Hosts and Strangers, Now and Then: How Historical Immigration Experiences Drive Contemporary Migrant Policies in Catalonia and South Tyrol

Policy Analysis
Christina Zuber
Universität Konstanz
Christina Zuber
Universität Konstanz

This paper will present the theoretical argument and one of the empirical chapters of a book project that studies the ideational impact of historical immigration experiences on contemporary migration discourses and migrant policies in Catalonia and South Tyrol. I theorize and trace two ideational mechanisms accounting for how distant historical events can affect present policy choices: a mechanism of elite framing in political discourse (ideas as frames in communication), and a mechanism of institutionalisation in formal structure and day-to-day routines of administrative organisation (ideas as institutional sediments). Empirically, the book compares two minority regions that cannot control their own borders but can set their own policy priorities when it comes to immigrant integration – South Tyrol in Italy and Catalonia in Spain. The regions share many socio-structural and institutional parameters, yet respond very differently to immigration. South Tyrolean elites frame immigration as a threat to the German-speaking minority and restrict immigrants’ access to social benefits. Catalan elites emphasise the opportunities of immigration, granting social rights to “new Catalans” on equal terms.

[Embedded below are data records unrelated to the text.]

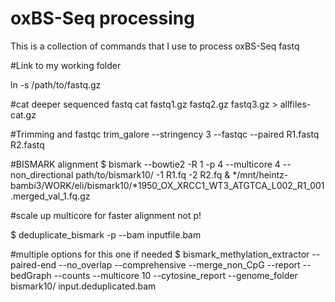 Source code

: # oxBS-Seq processing
This is a collection of commands that I use to process oxBS-Seq fastq

#Link to my working folder

ln -s /path/to/fastq.gz

#cat deeper sequenced fastq
cat fastq1.gz fastq2.gz fastq3.gz > allfiles-cat.gz

#Trimming and fastqc
trim_galore --stringency 3 --fastqc --paired R1.fastq R2.fastq

#BISMARK alignment
$ bismark --bowtie2 -R 1 -p 4 --multicore 4 --non_directional path/to/bismark10/ -1 R1.fq -2 R2.fq &  */mnt/heintz-bambi3/WORK/eli/bismark10/*1950_OX_XRCC1_WT3_ATGTCA_L002_R1_001.merged_val_1.fq.gz 
 
#scale up multicore for faster alignment not p!
 
$ deduplicate_bismark -p --bam inputfile.bam
 
 
#multiple options for this one if needed
$ bismark_methylation_extractor --paired-end --no_overlap --comprehensive --merge_non_CpG --report --bedGraph --counts --multicore 10 --cytosine_report --genome_folder bismark10/ input.deduplicated.bam
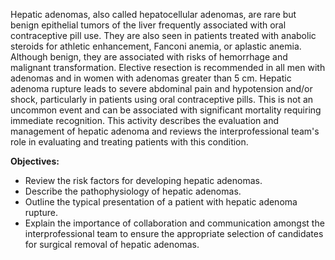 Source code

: Hepatic adenomas, also called hepatocellular adenomas, are rare but benign epithelial tumors of the liver frequently associated with oral contraceptive pill use. They are also seen in patients treated with anabolic steroids for athletic enhancement, Fanconi anemia, or aplastic anemia. Although benign, they are associated with risks of hemorrhage and malignant transformation. Elective resection is recommended in all men with adenomas and in women with adenomas greater than 5 cm. Hepatic adenoma rupture leads to severe abdominal pain and hypotension and/or shock, particularly in patients using oral contraceptive pills. This is not an uncommon event and can be associated with significant mortality requiring immediate recognition. This activity describes the evaluation and management of hepatic adenoma and reviews the interprofessional team's role in evaluating and treating patients with this condition.

**Objectives:**
- Review the risk factors for developing hepatic adenomas.
- Describe the pathophysiology of hepatic adenomas.
- Outline the typical presentation of a patient with hepatic adenoma rupture.
- Explain the importance of collaboration and communication amongst the interprofessional team to ensure the appropriate selection of candidates for surgical removal of hepatic adenomas. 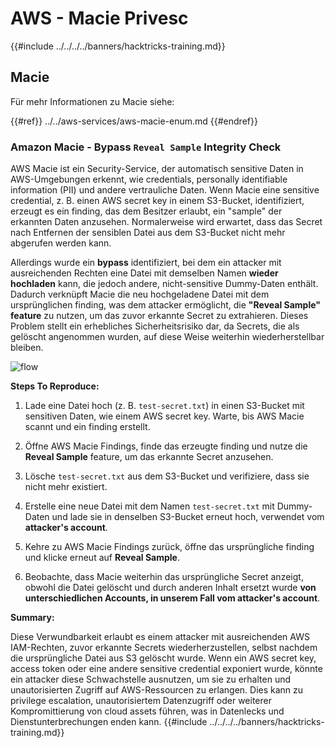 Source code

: # AWS - Macie Privesc

{{#include ../../../../banners/hacktricks-training.md}}

## Macie

Für mehr Informationen zu Macie siehe:

{{#ref}}
../../aws-services/aws-macie-enum.md
{{#endref}}

### Amazon Macie - Bypass `Reveal Sample` Integrity Check

AWS Macie ist ein Security-Service, der automatisch sensitive Daten in AWS-Umgebungen erkennt, wie credentials, personally identifiable information (PII) und andere vertrauliche Daten. Wenn Macie eine sensitive credential, z. B. einen AWS secret key in einem S3-Bucket, identifiziert, erzeugt es ein finding, das dem Besitzer erlaubt, ein "sample" der erkannten Daten anzusehen. Normalerweise wird erwartet, dass das Secret nach Entfernen der sensiblen Datei aus dem S3-Bucket nicht mehr abgerufen werden kann.

Allerdings wurde ein **bypass** identifiziert, bei dem ein attacker mit ausreichenden Rechten eine Datei mit demselben Namen **wieder hochladen** kann, die jedoch andere, nicht-sensitive Dummy-Daten enthält. Dadurch verknüpft Macie die neu hochgeladene Datei mit dem ursprünglichen finding, was dem attacker ermöglicht, die **"Reveal Sample" feature** zu nutzen, um das zuvor erkannte Secret zu extrahieren. Dieses Problem stellt ein erhebliches Sicherheitsrisiko dar, da Secrets, die als gelöscht angenommen wurden, auf diese Weise weiterhin wiederherstellbar bleiben.

![flow](https://github.com/user-attachments/assets/7b83f2d3-1690-41f1-98cc-05ccd0154a66)

**Steps To Reproduce:**

1. Lade eine Datei hoch (z. B. `test-secret.txt`) in einen S3-Bucket mit sensitiven Daten, wie einem AWS secret key. Warte, bis AWS Macie scannt und ein finding erstellt.

2. Öffne AWS Macie Findings, finde das erzeugte finding und nutze die **Reveal Sample** feature, um das erkannte Secret anzusehen.

3. Lösche `test-secret.txt` aus dem S3-Bucket und verifiziere, dass sie nicht mehr existiert.

4. Erstelle eine neue Datei mit dem Namen `test-secret.txt` mit Dummy-Daten und lade sie in denselben S3-Bucket erneut hoch, verwendet vom **attacker's account**.

5. Kehre zu AWS Macie Findings zurück, öffne das ursprüngliche finding und klicke erneut auf **Reveal Sample**.

6. Beobachte, dass Macie weiterhin das ursprüngliche Secret anzeigt, obwohl die Datei gelöscht und durch anderen Inhalt ersetzt wurde **von unterschiedlichen Accounts, in unserem Fall vom attacker's account**.

**Summary:**

Diese Verwundbarkeit erlaubt es einem attacker mit ausreichenden AWS IAM-Rechten, zuvor erkannte Secrets wiederherzustellen, selbst nachdem die ursprüngliche Datei aus S3 gelöscht wurde. Wenn ein AWS secret key, access token oder eine andere sensitive credential exponiert wurde, könnte ein attacker diese Schwachstelle ausnutzen, um sie zu erhalten und unautorisierten Zugriff auf AWS-Ressourcen zu erlangen. Dies kann zu privilege escalation, unautorisiertem Datenzugriff oder weiterer Kompromittierung von cloud assets führen, was in Datenlecks und Dienstunterbrechungen enden kann.
{{#include ../../../../banners/hacktricks-training.md}}
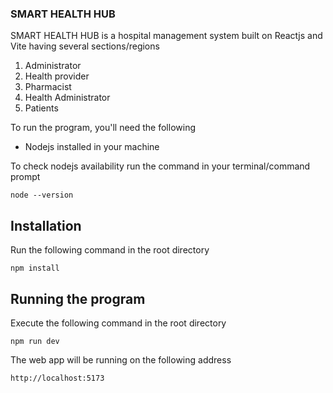 ### SMART HEALTH HUB

SMART HEALTH HUB is a hospital management system built on Reactjs and Vite having several sections/regions
1. Administrator
2. Health provider
3. Pharmacist
4. Health Administrator
5. Patients

To run the program, you'll need the following

* Nodejs installed in your machine

To check nodejs availability run the command in your terminal/command prompt

` node --version `

## Installation
Run the following command in the root directory

`npm install `

## Running the program

Execute the following command in the root directory

` npm run dev `

The web app will be running on the following address 

 ` http://localhost:5173 `


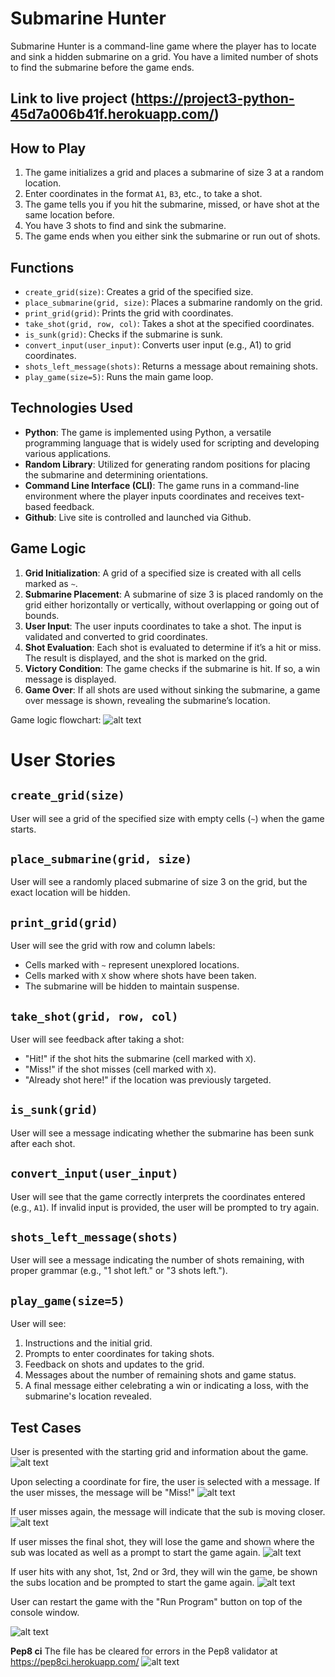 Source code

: # Submarine Hunter

Submarine Hunter is a command-line game where the player has to locate and sink a hidden submarine on a grid. You have a limited number of shots to find the submarine before the game ends.

## Link to live project (https://project3-python-45d7a006b41f.herokuapp.com/)

## How to Play

1. The game initializes a grid and places a submarine of size 3 at a random location.
2. Enter coordinates in the format `A1`, `B3`, etc., to take a shot.
3. The game tells you if you hit the submarine, missed, or have shot at the same location before.
4. You have 3 shots to find and sink the submarine.
5. The game ends when you either sink the submarine or run out of shots.

## Functions

- `create_grid(size)`: Creates a grid of the specified size.
- `place_submarine(grid, size)`: Places a submarine randomly on the grid.
- `print_grid(grid)`: Prints the grid with coordinates.
- `take_shot(grid, row, col)`: Takes a shot at the specified coordinates.
- `is_sunk(grid)`: Checks if the submarine is sunk.
- `convert_input(user_input)`: Converts user input (e.g., A1) to grid coordinates.
- `shots_left_message(shots)`: Returns a message about remaining shots.
- `play_game(size=5)`: Runs the main game loop.

## Technologies Used

- **Python**: The game is implemented using Python, a versatile programming language that is widely used for scripting and developing various applications.
- **Random Library**: Utilized for generating random positions for placing the submarine and determining orientations.
- **Command Line Interface (CLI)**: The game runs in a command-line environment where the player inputs coordinates and receives text-based feedback.
- **Github**: Live site is controlled and launched via Github.

## Game Logic

1. **Grid Initialization**: A grid of a specified size is created with all cells marked as `~`.
2. **Submarine Placement**: A submarine of size 3 is placed randomly on the grid either horizontally or vertically, without overlapping or going out of bounds.
3. **User Input**: The user inputs coordinates to take a shot. The input is validated and converted to grid coordinates.
4. **Shot Evaluation**: Each shot is evaluated to determine if it’s a hit or miss. The result is displayed, and the shot is marked on the grid.
5. **Victory Condition**: The game checks if the submarine is  hit. If so, a win message is displayed.
6. **Game Over**: If all shots are used without sinking the submarine, a game over message is shown, revealing the submarine’s location.

Game logic flowchart: 
![alt text](<assets/readmeassets/game logic.png>)

# User Stories

## `create_grid(size)`

User will see a grid of the specified size with empty cells (`~`) when the game starts.

## `place_submarine(grid, size)`

User will see a randomly placed submarine of size 3 on the grid, but the exact location will be hidden.

## `print_grid(grid)`

User will see the grid with row and column labels:
- Cells marked with `~` represent unexplored locations.
- Cells marked with `X` show where shots have been taken.
- The submarine will be hidden to maintain suspense.

## `take_shot(grid, row, col)`

User will see feedback after taking a shot:
- "Hit!" if the shot hits the submarine (cell marked with `X`).
- "Miss!" if the shot misses (cell marked with `X`).
- "Already shot here!" if the location was previously targeted.

## `is_sunk(grid)`

User will see a message indicating whether the submarine has been sunk after each shot.

## `convert_input(user_input)`

User will see that the game correctly interprets the coordinates entered (e.g., `A1`). If invalid input is provided, the user will be prompted to try again.

## `shots_left_message(shots)`

User will see a message indicating the number of shots remaining, with proper grammar (e.g., "1 shot left." or "3 shots left.").

## `play_game(size=5)`

User will see:
1. Instructions and the initial grid.
2. Prompts to enter coordinates for taking shots.
3. Feedback on shots and updates to the grid.
4. Messages about the number of remaining shots and game status.
5. A final message either celebrating a win or indicating a loss, with the submarine's location revealed.

## Test Cases

User is presented with the starting grid and information about the game.
![alt text](assets/readmeassets/Test1.png)

Upon selecting a coordinate for fire, the user is selected with a message.
If the user misses, the message will be "Miss!"
![alt text](assets/readmeassets/test2.png)

If user misses again, the message will indicate that the sub is moving closer.
![alt text](assets/readmeassets/Test3.png)

If user misses the final shot, they will lose the game and shown where the sub was located
as well as a prompt to start the game again.
![alt text](assets/readmeassets/test4.png)

If user hits with any shot, 1st, 2nd or 3rd, they will win the game, be shown the subs location and be prompted
to start the game again.
![alt text](assets/readmeassets/test5.png)

User can restart the game with the "Run Program" button on top of the console window.

![alt text](assets/readmeassets/test6.png)


**Pep8 ci**
The file has be cleared for errors in the Pep8 validator at https://pep8ci.herokuapp.com/
![alt text](assets/readmeassets/pep8validated.png)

Tracing the development of political discourse on and the administrative organisation of immigration over time, I show how historical experiences with the arrival of internal migrants in the first half of the 20th century continue to define each region’s approach to immigration until the present day. By laying open the ideational micro-foundations of path-dependent policy choice, I explain continuity in the content of policies within, as well as genuine differences in policy content between the two regions.